Phipps, a landowner, says he's even been intimidated and he doesn't like it. "I had my driveway blocked about a week ago, and I wasn`t very friendly with the man, and I told him to get his truck out of my driveway, and he threatened to arrest me, and I asked him for what, and I asked what his name was and his badge number and he wouldn`t give that to me, but it was just intimidation. And so, they`ve kind of rubbed the hair on the tomcat the old wrong direction," said Phipps.
Protester Mark Edwards raised concerns over what he says could happen to all that crude oil if there's a spill. "If we have an earthquake or we have a leak, the people in Boone, where I live now, will not have any water system. We get our water directly out of this river. You people in Des Moines won`t have water," said Edwards.
The protest on Saturday lasted hours and took place on a property at 130th street by the Des Moines River. 11 State Troopers and 9 Sheriff's Deputies were on hand to keep the peace. "That`s trespassing, if they're standing on that driveway and not allowing equipment to come in and out, that’s when we step in. We give them fair warning to leave and if they don’t, that’s when we arrest them," said Sergeant Cole Hoffman with the Boone County Sheriff's Office.

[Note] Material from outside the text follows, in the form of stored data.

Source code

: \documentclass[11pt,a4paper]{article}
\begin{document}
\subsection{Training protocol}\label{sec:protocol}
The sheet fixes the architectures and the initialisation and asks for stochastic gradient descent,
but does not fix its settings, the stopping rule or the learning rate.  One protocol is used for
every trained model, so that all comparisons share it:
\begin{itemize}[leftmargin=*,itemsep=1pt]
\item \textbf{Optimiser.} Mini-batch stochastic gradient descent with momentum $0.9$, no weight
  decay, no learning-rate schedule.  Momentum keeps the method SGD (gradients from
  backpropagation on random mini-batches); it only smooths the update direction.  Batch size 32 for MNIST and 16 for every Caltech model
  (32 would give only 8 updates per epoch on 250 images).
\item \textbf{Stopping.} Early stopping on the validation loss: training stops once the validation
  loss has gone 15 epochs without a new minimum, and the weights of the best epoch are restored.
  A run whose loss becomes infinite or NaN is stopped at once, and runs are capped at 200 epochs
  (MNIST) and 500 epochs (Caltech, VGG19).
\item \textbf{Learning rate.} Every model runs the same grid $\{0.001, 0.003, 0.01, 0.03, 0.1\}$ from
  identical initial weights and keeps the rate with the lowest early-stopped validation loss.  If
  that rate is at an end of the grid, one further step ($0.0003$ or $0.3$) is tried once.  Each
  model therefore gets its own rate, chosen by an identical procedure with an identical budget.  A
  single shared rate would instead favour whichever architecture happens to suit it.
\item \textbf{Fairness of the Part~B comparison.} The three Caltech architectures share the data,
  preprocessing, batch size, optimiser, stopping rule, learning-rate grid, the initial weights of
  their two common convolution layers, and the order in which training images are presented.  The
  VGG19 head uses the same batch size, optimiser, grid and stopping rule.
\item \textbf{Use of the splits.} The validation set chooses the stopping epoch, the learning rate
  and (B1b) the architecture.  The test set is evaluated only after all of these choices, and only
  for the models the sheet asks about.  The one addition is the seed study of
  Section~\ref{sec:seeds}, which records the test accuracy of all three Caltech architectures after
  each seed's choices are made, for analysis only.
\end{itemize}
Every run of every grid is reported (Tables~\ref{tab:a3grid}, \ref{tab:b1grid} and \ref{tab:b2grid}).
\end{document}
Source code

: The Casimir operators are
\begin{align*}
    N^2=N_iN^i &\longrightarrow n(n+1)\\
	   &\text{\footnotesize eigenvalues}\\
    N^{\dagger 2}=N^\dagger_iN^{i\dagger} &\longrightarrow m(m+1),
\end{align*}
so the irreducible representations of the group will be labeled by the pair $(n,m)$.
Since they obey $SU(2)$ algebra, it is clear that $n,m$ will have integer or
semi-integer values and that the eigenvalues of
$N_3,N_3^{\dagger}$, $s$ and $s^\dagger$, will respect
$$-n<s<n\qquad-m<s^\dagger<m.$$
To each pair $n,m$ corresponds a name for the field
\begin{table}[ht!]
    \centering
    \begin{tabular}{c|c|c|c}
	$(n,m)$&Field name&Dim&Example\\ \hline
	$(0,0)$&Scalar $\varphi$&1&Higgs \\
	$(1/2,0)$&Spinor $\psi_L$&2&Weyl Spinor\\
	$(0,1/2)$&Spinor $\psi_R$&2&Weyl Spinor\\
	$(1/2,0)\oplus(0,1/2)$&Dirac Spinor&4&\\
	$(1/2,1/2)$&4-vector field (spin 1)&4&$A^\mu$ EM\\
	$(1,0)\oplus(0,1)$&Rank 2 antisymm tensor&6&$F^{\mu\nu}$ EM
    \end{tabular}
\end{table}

Despite the arrests, law enforcement officials say they support the first amendment rights of the protesters to peacefully protest the project, but they do add that monitoring the protest takes resources away from other duties. Lieutenant Mark Stine with the Iowa State Patrol said "I had to pull these guys off their regular assignments to come here and assist with this. I actually have troopers here out of four different districts to do this...it limits manpower out on the road."
It's an inconvenience for law enforcement, but for landowners, they say it's a small price to pay for what they feel is being lost. "Corruption is alive and well and this pipeline is proof of it," said Phipps.